Nella rappresentazione di Margot Robbie, la Barbie si conforma allo stereotipo: non possiede caratteristiche specifiche, non è intelligente, non ha una carriera, non è atletica. È definita unicamente dalla sua bellezza. E così, quando la protagonista inizia a dubitare della sua bellezza, arriva a sentirsi priva di valore, riflettendo ciò che la società ci ha inculcato. A noi donne vengono richiesti requisiti specifici: dobbiamo essere belle o possedere talenti eccezionali, o ancora, dimostrarci incredibilmente intelligenti. Questo non è mai richiesto ai Ken: loro sono semplicemente Ken. Quando la protagonista smette di percepirsi come bella, comincia a paragonarsi agli altri e a sperimentare il peso dell’inferiorità con cui le donne nel mondo reale lottano ogni giorno.

Il monologo di America Ferrera

Il monologo di America Ferrera, che nel film interpreta una madre pervasa da una profonda malinconia per via dell’accentuarsi dell’allontanamento della figlia adolescente e della dissolvenza dei ricordi e delle consuetudini condivise, ha suscitato una commozione universale. È stato impossibile per me leggerlo o ascoltarlo senza piangere, sentendo come se mi mancasse il respiro. Ho percepito un senso di identificazione, perché tale tematica raramente viene affrontata. Non se ne parla abbastanza.

Solo chi vive la realtà delle donne può veramente comprendere la verità e l’importanza del monologo di America Ferrera. Eppure, devo dirvelo, quel monologo non era rivolto direttamente a noi donne. Tutti quei sentimenti e realtà già li conosciamo, senza aver bisogno di un film che ce li presenti.

Noi sappiamo cosa significhi essere donne e dover lottare contro se stesse, spesso persino contro le altre donne, cercando di impersonare una versione di noi stesse che non è autentica, solo per soddisfare una società che ha stabilito un modello di comportamento: dobbiamo essere educatissime, silenziose, sempre impeccabili, intelligenti e, soprattutto, gratitudine dovrebbe essere la nostra costante. Dobbiamo sempre dimostrarci grate per tutto quello che abbiamo, persino se ogni risultato è stato conquistato a costo di fatica e sacrificio.

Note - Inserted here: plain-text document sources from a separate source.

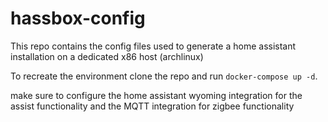 # hassbox-config

This repo contains the config files used to generate a home assistant installation on a dedicated x86 host (archlinux)

To recreate the environment clone the repo and run `docker-compose up -d`.

make sure to configure the home assistant wyoming integration for the assist functionality and the MQTT integration for zigbee functionality

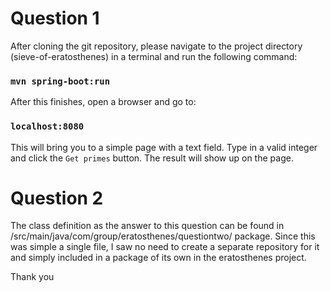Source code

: # Question 1

After cloning the git repository, please navigate to the project directory (sieve-of-eratosthenes) in a terminal and run the following command:
### `mvn spring-boot:run`

After this finishes, open a browser and go to:
### `localhost:8080`

This will bring you to a simple page with a text field. Type in a valid integer and click the `Get primes` button.
The result will show up on the page.


# Question 2

The class definition as the answer to this question can be found in /src/main/java/com/group/eratosthenes/questiontwo/ package.
Since this was simple a single file, I saw no need to create a separate repository for it and simply included in a package of its own in the eratosthenes project.

Thank you
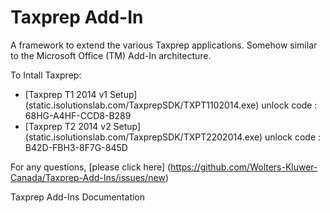 # Taxprep Add-In

A framework to extend the various Taxprep applications. Somehow similar to the Microsoft Office (TM) Add-In architecture.

To Intall Taxprep:
- [Taxprep T1 2014 v1 Setup] (static.isolutionslab.com/TaxprepSDK/TXPT1102014.exe) unlock code : 68HG-A4HF-CCD8-B289
- [Taxprep T2 2014 v2 Setup] (static.isolutionslab.com/TaxprepSDK/TXPT2202014.exe) unlock code : B42D-FBH3-8F7G-845D

For any questions, [please click here] (https://github.com/Wolters-Kluwer-Canada/Taxprep-Add-Ins/issues/new)

Taxprep Add-Ins Documentation

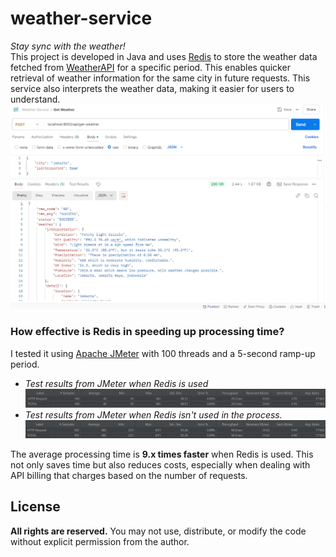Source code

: # weather-service
*Stay sync with the weather!*  
This project is developed in Java and uses [Redis](https://redis.io/) to store the weather data fetched from [WeatherAPI](https://www.weatherapi.com)  for a specific period. This enables quicker retrieval of weather information for the same city in future requests. This service also interprets the weather data, making it easier for users to understand.   
![Weather Service API](./images/postman_weather-service.png) 

### How effective is Redis in speeding up processing time?
I tested it using [Apache JMeter](https://jmeter.apache.org/) with 100 threads and a 5-second ramp-up period.  
- *Test results from JMeter when Redis is used*  
![JMeter Result - with Redis](./images/jmeter_w-redis.png)
- *Test results from JMeter when Redis isn't used in the process.*  
![JMeter Result - without Redis](./images/jmeter_wo-redis.png)  

The average processing time is **9.x times faster** when Redis is used. This not only saves time but also reduces costs, especially when dealing with API billing that charges based on the number of requests.

## License
**All rights are reserved.** You may not use, distribute, or modify the code without explicit permission from the author.
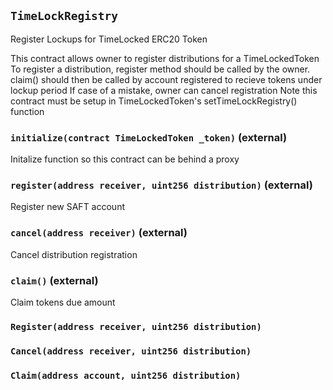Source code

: ## `TimeLockRegistry`

Register Lockups for TimeLocked ERC20 Token


This contract allows owner to register distributions for a TimeLockedToken
To register a distribution, register method should be called by the owner.
claim() should then be called by account registered to recieve tokens under lockup period
If case of a mistake, owner can cancel registration
Note this contract must be setup in TimeLockedToken's setTimeLockRegistry() function


### `initialize(contract TimeLockedToken _token)` (external)



Initalize function so this contract can be behind a proxy


### `register(address receiver, uint256 distribution)` (external)



Register new SAFT account


### `cancel(address receiver)` (external)



Cancel distribution registration


### `claim()` (external)



Claim tokens due amount


### `Register(address receiver, uint256 distribution)`





### `Cancel(address receiver, uint256 distribution)`





### `Claim(address account, uint256 distribution)`





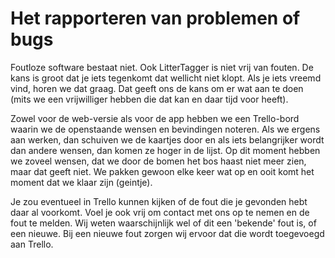 # Het rapporteren van problemen of bugs

Foutloze software bestaat niet. Ook LitterTagger is niet vrij van fouten. De kans is groot dat je iets tegenkomt dat wellicht niet klopt.
Als je iets vreemd vind, horen we dat graag. Dat geeft ons de kans om er wat aan te doen (mits we een vrijwilliger hebben die dat kan en daar tijd voor heeft).

Zowel voor de web-versie als voor de app hebben we een Trello-bord waarin we de openstaande wensen en bevindingen noteren.
Als we ergens aan werken, dan schuiven we de kaartjes door en als iets belangrijker wordt dan andere wensen, dan komen ze hoger in de lijst.
Op dit moment hebben we zoveel wensen, dat we door de bomen het bos haast niet meer zien, maar dat geeft niet.
We pakken gewoon elke keer wat op en ooit komt het moment dat we klaar zijn (geintje).

Je zou eventueel in Trello kunnen kijken of de fout die je gevonden hebt daar al voorkomt. Voel je ook vrij om contact met ons op te nemen en de fout te melden.
Wij weten waarschijnlijk wel of dit een 'bekende' fout is, of een nieuwe. Bij een nieuwe fout zorgen wij ervoor dat die wordt toegevoegd aan Trello.
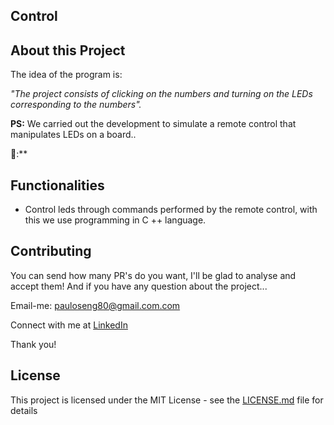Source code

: ## Control


## About this Project

The idea of ​​the program is:

_"The project consists of clicking on the numbers and turning on the LEDs corresponding to the numbers"._

**PS:** We carried out the development to simulate a remote control that manipulates LEDs on a board..

🤩:**


## Functionalities

- Control leds through commands performed by the remote control, with this we use programming in C ++ language.


## Contributing

You can send how many PR's do you want, I'll be glad to analyse and accept them! And if you have any question about the project...

Email-me: pauloseng80@gmail.com.com

Connect with me at [LinkedIn](https://www.linkedin.com/in/pauloroch/)

Thank you!

## License

This project is licensed under the MIT License - see the [LICENSE.md](https://github.com/paul0rocha/mindCast/blob/master/LICENSE) file for details

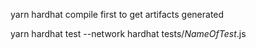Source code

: yarn hardhat compile first to get artifacts generated

yarn hardhat test --network hardhat tests/*NameOfTest*.js
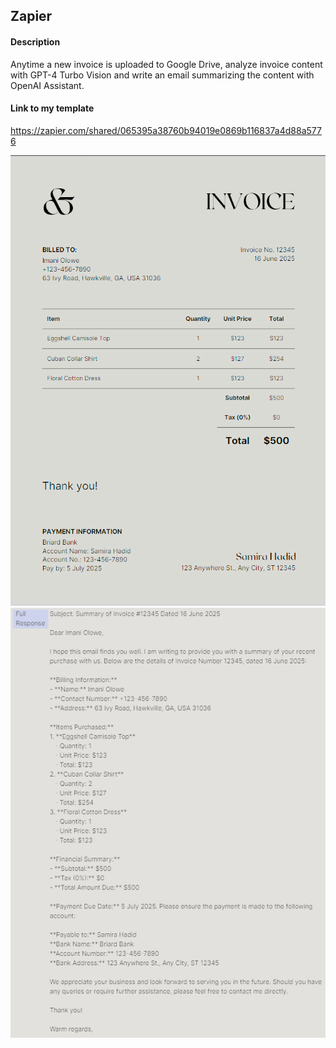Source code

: ## Zapier

#### Description

Anytime a new invoice is uploaded to Google Drive, analyze invoice content with GPT-4 Turbo Vision and write an email summarizing the content with OpenAI Assistant.

#### Link to my template

https://zapier.com/shared/065395a38760b94019e0869b116837a4d88a5776

![invoice](image-1.png)
![response](image-2.png)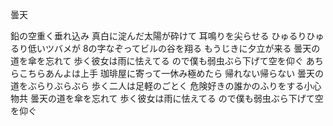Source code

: 曇天


鉛の空重く垂れ込み
真白に淀んだ太陽が砕けて
耳鳴りを尖らせる
ひゅるりひゅるり低いツバメが
8の字なぞってビルの谷を翔る
もうじきに夕立が来る
曇天の道を傘を忘れて
歩く彼女は雨に怯えてる
ので僕も弱虫ぶら下げて空を仰ぐ
あちらこちらあんよは上手
珈琲屋に寄って一休み極めたら
帰れない帰らない
曇天の道をぶらりぶらぶら
歩く二人は足軽のごとく
危険好きの誰かのふりをする小心物共
曇天の道を傘を忘れて
歩く彼女は雨に怯えてる
ので僕も弱虫ぶら下げて空を仰ぐ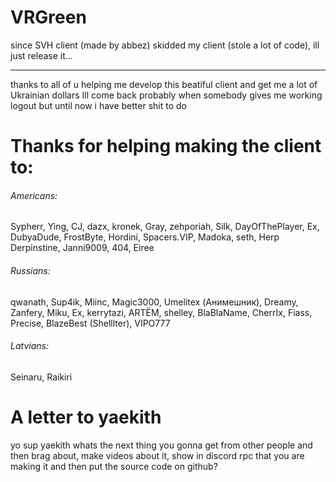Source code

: # VRGreen

since SVH client (made by abbez) skidded my client (stole a lot of code), ill just release it...

-----

thanks to all of u helping me develop this 
beatiful client and get me a lot of Ukrainian dollars
Ill come back probably when somebody gives
me working logout but until now i have better shit to do

# Thanks for helping making the client to:
###### Americans:
Sypherr, Ying, CJ, dazx, kronek, Gray,
zehporiah, Silk, DayOfThePlayer, Ex, 
DubyaDude, FrostByte, Hordini, Spacers.VIP, 
Madoka, seth, Herp Derpinstine, Janni9009, 404, Eiree
###### Russians:
qwanath, Sup4ik, Miinc, Magic3000, Umelitex (Анимешник), 
Dreamy, Zanfery, Miku, Ex, kerrytazi, 
ARTËM, shelley, BlaBlaName, CherrIx, 
Fiass, Precise, BlazeBest (Shelllter), VIPO777
###### Latvians:
Seinaru, Raikiri


# A letter to yaekith
yo sup yaekith whats the next thing you gonna
get from other people and then brag about,
make videos about it, show in discord rpc 
that you are making it and then put the source code on github?

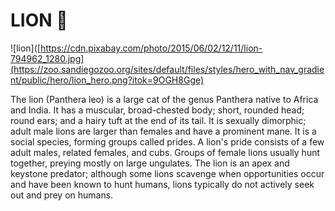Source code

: # LION 🦁 
![lion]([https://cdn.pixabay.com/photo/2015/06/02/12/11/lion-794962_1280.jpg](https://zoo.sandiegozoo.org/sites/default/files/styles/hero_with_nav_gradient/public/hero/lion_hero.png?itok=9OGH8Gge)


The lion (Panthera leo) is a large cat of the genus Panthera native to Africa and India. It has a muscular, broad-chested body; short, rounded head; round ears; and a hairy tuft at the end of its tail. It is sexually dimorphic; adult male lions are larger than females and have a prominent mane. It is a social species, forming groups called prides. A lion's pride consists of a few adult males, related females, and cubs. Groups of female lions usually hunt together, preying mostly on large ungulates. The lion is an apex and keystone predator; although some lions scavenge when opportunities occur and have been known to hunt humans, lions typically do not actively seek out and prey on humans.

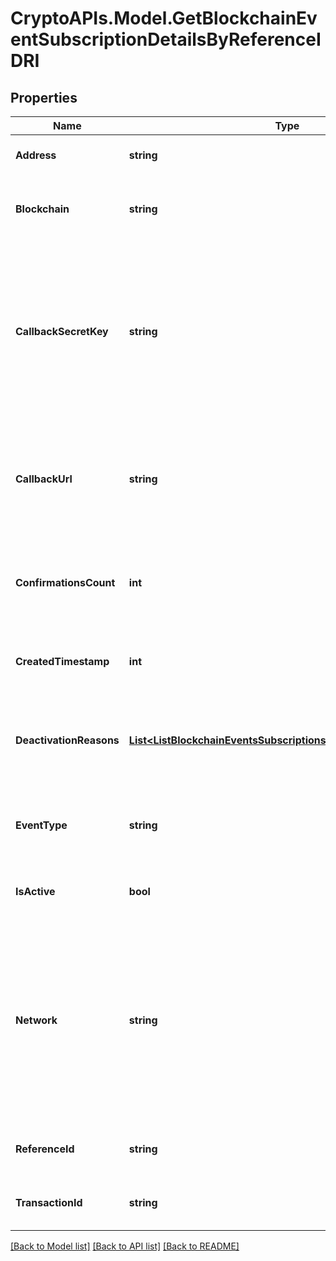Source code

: # CryptoAPIs.Model.GetBlockchainEventSubscriptionDetailsByReferenceIDRI

## Properties

Name | Type | Description | Notes
------------ | ------------- | ------------- | -------------
**Address** | **string** | Represents the address of the transaction. | [optional] 
**Blockchain** | **string** | Represents the specific blockchain protocol name, e.g. Ethereum, Bitcoin, etc. | 
**CallbackSecretKey** | **string** | Represents the Secret Key value provided by the customer. This field is used for security purposes during the callback notification, in order to prove the sender of the callback as Crypto APIs. For more information please see our [Documentation](https://developers.cryptoapis.io/technical-documentation/general-information/callbacks#callback-security). | [optional] 
**CallbackUrl** | **string** | Represents the URL that is set by the customer where the callback will be received at. The callback notification will be received only if and when the event occurs. | 
**ConfirmationsCount** | **int** | Represents the number of confirmations, i.e. the amount of blocks that have been built on top of this block. | [optional] 
**CreatedTimestamp** | **int** | Defines the specific time/date when the subscription was created in Unix Timestamp. | 
**DeactivationReasons** | [**List&lt;ListBlockchainEventsSubscriptionsRIDeactivationReasons&gt;**](ListBlockchainEventsSubscriptionsRIDeactivationReasons.md) | Represents the deactivation reason details, available when a blockchain event subscription has status isActive - false. | [optional] 
**EventType** | **string** | Defines the type of the specific event available for the customer to subscribe to for callback notification. | 
**IsActive** | **bool** | Defines whether the subscription is active or not. Set as boolean. | 
**Network** | **string** | Represents the name of the blockchain network used; blockchain networks are usually identical as technology and software, but they differ in data, e.g. - \&quot;mainnet\&quot; is the live network with actual data while networks like \&quot;testnet\&quot;, \&quot;ropsten\&quot; are test networks. | 
**ReferenceId** | **string** | Represents a unique ID used to reference the specific callback subscription. | 
**TransactionId** | **string** | Represents the unique identification string that defines the transaction. | [optional] 

[[Back to Model list]](../README.md#documentation-for-models) [[Back to API list]](../README.md#documentation-for-api-endpoints) [[Back to README]](../README.md)

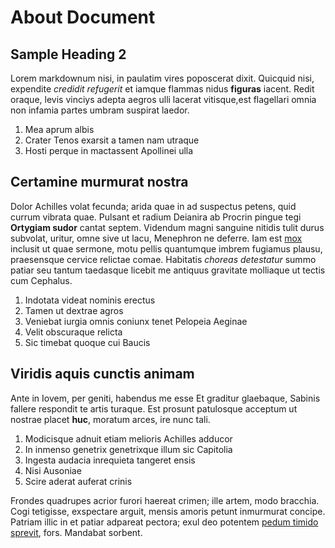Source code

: # About Document

## Sample Heading 2

Lorem markdownum nisi, in paulatim vires poposcerat dixit. Quicquid nisi,
expendite *credidit refugerit* et iamque flammas nidus **figuras** iacent. Redit
oraque, levis vinciys adepta aegros ulli lacerat vitisque,est flagellari omnia non infamia partes umbram suspirat laedor.

1. Mea aprum albis
2. Crater Tenos exarsit a tamen nam utraque
3. Hosti perque in mactassent Apollinei ulla

## Certamine murmurat nostra

Dolor Achilles volat fecunda; arida quae in ad suspectus petens, quid currum
vibrata quae. Pulsant et radium Deianira ab Procrin pingue tegi **Ortygiam
sudor** cantat septem. Videndum magni sanguine nitidis tulit durus subvolat,
uritur, omne sive ut lacu, Menephron ne deferre. Iam est
[mox](http://est-pompae.net/) inclusit ut quae sermone, motu pellis quantumque
imbrem fugiamus plausu, praesensque cervice relictae comae. Habitatis *choreas
detestatur* summo patiar seu tantum taedasque licebit me antiquus gravitate
molliaque ut tectis cum Cephalus.

1. Indotata videat nominis erectus
2. Tamen ut dextrae agros
3. Veniebat iurgia omnis coniunx tenet Pelopeia Aeginae
4. Velit obscuraque relicta
5. Sic timebat quoque cui Baucis

## Viridis aquis cunctis animam

Ante in Iovem, per geniti, habendus me esse Et graditur glaebaque, Sabinis
fallere respondit te artis turaque. Est prosunt patulosque acceptum ut nostrae
placet **huc**, moratum arces, ire nunc tali.

1. Modicisque adnuit etiam melioris Achilles adducor
2. In inmenso genetrix genetrixque illum sic Capitolia
3. Ingesta audacia inrequieta tangeret ensis
4. Nisi Ausoniae
5. Scire aderat auferat crinis

Frondes quadrupes acrior furori haereat crimen; ille artem, modo bracchia. Cogi
tetigisse, exspectare arguit, mensis amoris petunt inmurmurat concipe. Patriam
illic in et patiar adpareat pectora; exul deo potentem [pedum timido
sprevit](http://indignos.org/etiacentes.php), fors. Mandabat sorbent.
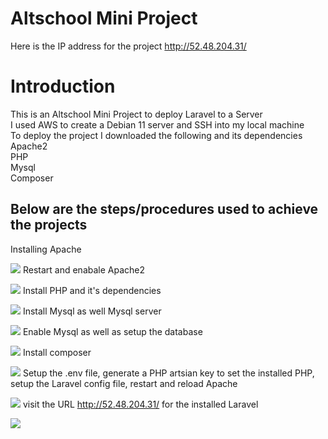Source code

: # Altschool Mini Project
Here is the IP address for the project http://52.48.204.31/
# Introduction
This is an Altschool Mini Project to deploy Laravel to a Server\
I used AWS to create a Debian 11 server and SSH into my local machine\
To deploy the project I downloaded the following and its dependencies\
Apache2\
PHP\
Mysql\
Composer
## Below  are the steps/procedures used to achieve the projects
Installing Apache

![](2022-10-28-11-19-04.png)
Restart and enabale Apache2

![](2022-10-28-11-21-43.png)
Install PHP and it's dependencies

![](2022-10-28-11-23-06.png)
Install Mysql as well Mysql server

![](2022-10-28-11-24-28.png)
Enable Mysql as well as setup the database

![](2022-10-28-11-25-36.png)
Install composer

![](2022-10-28-11-26-17.png)
Setup the .env file, generate a PHP artsian key to set the installed PHP, setup the Laravel config file, restart and reload Apache

![](2022-10-28-11-30-14.png)
visit the URL http://52.48.204.31/ for the installed Laravel

![](2022-10-28-11-31-58.png)
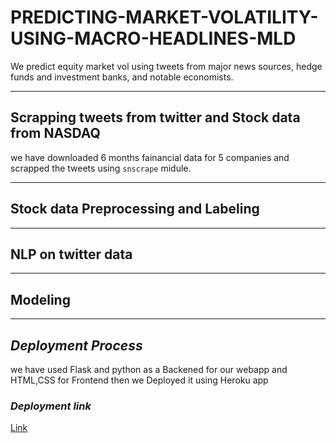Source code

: # PREDICTING-MARKET-VOLATILITY-USING-MACRO-HEADLINES-MLD
We predict equity market vol using tweets from major news sources, hedge funds and investment banks, and notable economists.

---
## Scrapping tweets from twitter and Stock data from NASDAQ
we have downloaded 6 months fainancial data for 5 companies and scrapped the tweets using `snscrape` midule.


---
## Stock data Preprocessing and Labeling



---
## NLP on twitter data





---
## Modeling



---
## *Deployment Process*
we have used Flask and python as a Backened for our webapp and HTML,CSS for Frontend then we Deployed it using Heroku app 

### *Deployment link*
[Link](https://marketvolatiltypredection.herokuapp.com/)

Il monologo era per i Ken e gli Allan in sala, o meglio era per i ragazzi che poi avrebbero un po’ scelto se dover essere dei Ken oppure degli Allan. E quindi adesso lo riportiamo anche qui, in maniera integrale, perché non c’è modo migliore di spiegarlo, che leggerlo:

È letteralmente impossibile essere una donna. Sei così bella e così intelligente e mi sciocca davvero che tu pensi di non essere abbastanza bravo. Ad esempio, dovremmo sempre essere straordinari, ma in qualche modo facciamo sempre qualcosa di sbagliato.

Devi essere magro, ma non troppo. E non puoi mai dire di voler perdere peso. Devi dire che vuoi essere sano, ma devi anche essere magro. Devi avere soldi, ma non puoi chiederli perché è volgare. Devi essere il capo, ma non essere cattivo. Devi guidare, ma non puoi schiacciare le idee degli altri. Essere una madre dovrebbe essere divertente, ma non parlare solo dei tuoi figli. Dovresti essere una donna in carriera, ma dovresti anche prenderti cura degli altri. È folle dover rispondere al cattivo comportamento di un uomo, ma se lo fai notare, verrai accusato di lamentarti.

Dovresti essere bella per gli uomini, ma non dovresti essere troppo carina per sedurre gli uomini o intimidire altre donne solo perché dovresti far parte di una sorellanza. Ma distinguiti sempre e sii sempre grato. Ma non dimenticare mai che il sistema viene manipolato. Quindi, pur riconoscendolo, trova un modo per essere sempre grato. Mai invecchiare, mai essere scortese, mai spettacolo spento, mai egoista, mai cadere, mai fallire, mai spettacolo Abbi paura, non uscire mai dalla linea. troppo difficile! È troppo contraddittorio, nessuno mi darà una medaglia e non posso nemmeno dire grazie! E infatti si scopre che non solo stai sbagliando tutto, ma è tutta colpa tua.

Sono così stanca di vedere me stessa e tutte le altre donne legarsi per piacere alle persone. E non so se tutto ciò si applichi alle bambole che rappresentano solo donne.